Ngeehhh....Its me...Fran!!!

Monday, August 13, 2012

Suffering stomach ulcer...

          Lamanya tak tulis blog...ok...I would like to share something ya... This time it's really make me realize about LIFE & HEALTH...ok..On 6 August 2012 (Monday), I was admitted to wad in Hospital Tengku Ampuah Rahimah (Klang) due to my illness...Actually I'm not very sure what was my illness exactly...But, before the day I was admitted, late night at 12:00 (Sunday), I called my friend to pick me up at my home in Puncak Alam, I know it took about 40 minutes from Shah Alam to my place, but I couldn't think of anything beside call him to bring me to see a doctor at that time...You know how I feel??? It's kind a hurt and painful...First of our destination was went to Klinik Anis in Seksyen 2, Shah Alam...I told doctor that I think I'm suffering abdomen pain, then doctor asked me to lay down and he pressed all around my abdomen part, I cried...it's painful...It's hard for me to lay down, to get up or even sit down...so what do you think of that??? 

Then doctor wrote a letter and said "You need to go to the hospital...NOW..." I decided go to Hospital Klang...Being one of the patient in the hospital was a tough acceptance for me...They took my blood, do X-ray, urine test...oh my God...injected some kind of medicines through my vein...It's not only once, it's several times!!! I thought that after all done, I may go home and take a rest but hell no...I've been admitted to stay in wad for 2 days until the investigation is done then I may discharge...

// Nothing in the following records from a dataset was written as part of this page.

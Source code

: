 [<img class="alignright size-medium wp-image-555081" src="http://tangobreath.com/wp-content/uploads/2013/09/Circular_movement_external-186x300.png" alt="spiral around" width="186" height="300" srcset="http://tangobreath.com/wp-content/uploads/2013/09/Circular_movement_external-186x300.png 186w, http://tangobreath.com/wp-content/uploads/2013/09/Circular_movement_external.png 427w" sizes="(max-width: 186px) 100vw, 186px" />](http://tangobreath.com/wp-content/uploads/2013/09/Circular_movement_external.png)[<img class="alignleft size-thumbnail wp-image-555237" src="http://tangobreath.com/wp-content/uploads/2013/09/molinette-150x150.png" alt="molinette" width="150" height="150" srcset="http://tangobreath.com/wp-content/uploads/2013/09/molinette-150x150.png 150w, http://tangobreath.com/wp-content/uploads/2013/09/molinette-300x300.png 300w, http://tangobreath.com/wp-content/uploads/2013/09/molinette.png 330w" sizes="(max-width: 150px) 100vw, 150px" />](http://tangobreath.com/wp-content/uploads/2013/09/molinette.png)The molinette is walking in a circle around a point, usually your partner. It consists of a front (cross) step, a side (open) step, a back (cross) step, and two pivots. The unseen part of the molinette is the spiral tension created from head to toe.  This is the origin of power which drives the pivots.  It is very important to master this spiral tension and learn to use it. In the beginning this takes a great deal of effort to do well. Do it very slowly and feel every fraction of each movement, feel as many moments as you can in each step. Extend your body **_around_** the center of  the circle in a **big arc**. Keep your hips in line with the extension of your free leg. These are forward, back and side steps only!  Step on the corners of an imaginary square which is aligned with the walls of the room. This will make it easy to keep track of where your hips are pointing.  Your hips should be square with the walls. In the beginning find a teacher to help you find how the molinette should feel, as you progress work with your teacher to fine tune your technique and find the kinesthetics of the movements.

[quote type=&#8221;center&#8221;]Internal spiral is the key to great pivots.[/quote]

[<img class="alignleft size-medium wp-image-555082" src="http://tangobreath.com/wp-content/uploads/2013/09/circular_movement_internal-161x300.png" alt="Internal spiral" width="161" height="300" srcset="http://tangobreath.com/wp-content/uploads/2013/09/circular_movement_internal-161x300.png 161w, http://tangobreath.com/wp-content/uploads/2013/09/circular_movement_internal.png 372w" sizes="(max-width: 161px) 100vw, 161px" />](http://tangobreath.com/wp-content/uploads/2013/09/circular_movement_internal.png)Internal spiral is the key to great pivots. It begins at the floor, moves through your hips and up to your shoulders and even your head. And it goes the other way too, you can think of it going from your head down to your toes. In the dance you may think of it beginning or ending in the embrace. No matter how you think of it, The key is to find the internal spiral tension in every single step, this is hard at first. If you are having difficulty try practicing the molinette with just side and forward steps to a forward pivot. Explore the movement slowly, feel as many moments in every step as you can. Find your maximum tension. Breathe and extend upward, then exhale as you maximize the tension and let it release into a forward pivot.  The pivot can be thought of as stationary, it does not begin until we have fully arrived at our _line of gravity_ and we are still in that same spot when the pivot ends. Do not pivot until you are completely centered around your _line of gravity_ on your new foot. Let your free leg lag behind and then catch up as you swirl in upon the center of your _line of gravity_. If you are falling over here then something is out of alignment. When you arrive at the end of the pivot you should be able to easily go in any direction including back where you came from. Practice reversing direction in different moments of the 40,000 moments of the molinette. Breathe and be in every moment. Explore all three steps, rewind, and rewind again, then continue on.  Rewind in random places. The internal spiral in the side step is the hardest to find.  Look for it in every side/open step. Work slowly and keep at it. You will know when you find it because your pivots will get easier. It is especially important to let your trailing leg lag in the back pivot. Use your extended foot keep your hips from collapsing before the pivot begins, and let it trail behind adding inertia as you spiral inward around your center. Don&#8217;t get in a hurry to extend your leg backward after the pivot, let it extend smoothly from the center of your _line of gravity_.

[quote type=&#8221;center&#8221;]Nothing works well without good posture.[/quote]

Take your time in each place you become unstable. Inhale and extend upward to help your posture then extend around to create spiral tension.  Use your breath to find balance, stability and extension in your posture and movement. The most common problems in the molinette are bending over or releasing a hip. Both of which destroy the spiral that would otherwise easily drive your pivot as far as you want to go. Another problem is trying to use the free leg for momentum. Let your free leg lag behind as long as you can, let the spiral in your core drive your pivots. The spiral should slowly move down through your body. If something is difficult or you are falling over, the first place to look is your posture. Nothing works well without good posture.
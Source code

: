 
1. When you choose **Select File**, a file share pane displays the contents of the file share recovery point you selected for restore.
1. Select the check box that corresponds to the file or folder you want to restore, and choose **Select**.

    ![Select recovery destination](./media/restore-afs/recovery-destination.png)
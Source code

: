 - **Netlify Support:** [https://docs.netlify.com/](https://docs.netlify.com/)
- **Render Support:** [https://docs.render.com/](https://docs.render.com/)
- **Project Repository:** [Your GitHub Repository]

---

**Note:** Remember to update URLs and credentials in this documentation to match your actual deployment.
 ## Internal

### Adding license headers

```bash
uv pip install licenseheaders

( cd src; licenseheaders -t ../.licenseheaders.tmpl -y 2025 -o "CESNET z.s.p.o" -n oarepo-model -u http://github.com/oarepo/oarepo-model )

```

Staying in hospital was not a good thing for me...You too think the same as me right??? Yes, it is good if there is someone taking care of you, I mean the "nurses" who take care of the patients...but, in the other opinion, the environment in the wad was very "busy"...a child crying all the day until night, an old lady lying in the bed and cried "oh my body is painful...", an Indian lady crying and said that she wanted to go home makes the environment even crowded with noises...every nurses work at that time trying to calm her... even the lady don't have the desire to stay in the wad, so am I...I know she wanted to be free, free from taking any medicines, free from the pain that she suffer, free from her blood was taken every single day to be examined...all she wanted was sit at her own home and do the usual thing every day...

After 2 days later, I've been noticed that I may go home and an appointment will be done during a particular date confirmed to do the ultrasound procedures...But, at the same day, at night, I can feel my pain again!!! This time it's not like the usual pain I suffer...this time it's different!!! All I think about was "death"...I can't stand the pain...it's really hurting me like burning my abdomen...hard to breath, hard to stand up, I can't even move...I can't do anything...luckily my friend was there with me...I told him to bring me once again to the same hospital and yet I've been admitted to the critical zone (yellow zone)...I've been given pain killer and again injected several times to take my blood...

Doctors who treated me that night said, they suspecting I'm suffering stomach ulcer which causes stomach wall perforation...if you need to know more about stomach ulcer, you may search it in Google http://www.mamashealth.com/stomach.asp...I'm suffering this because of the skipping of meals, I don't eat according to time...if you have gastric, don't take it as a light matter...but instead meet doctor and ask for recovery...it's for the better...don't go through the same thing as me because the pain that you will suffer not as the the usual gastric but it is more than that... 


SO, APPRECIATE YOUR LIFE & STAY HEALTHY!!!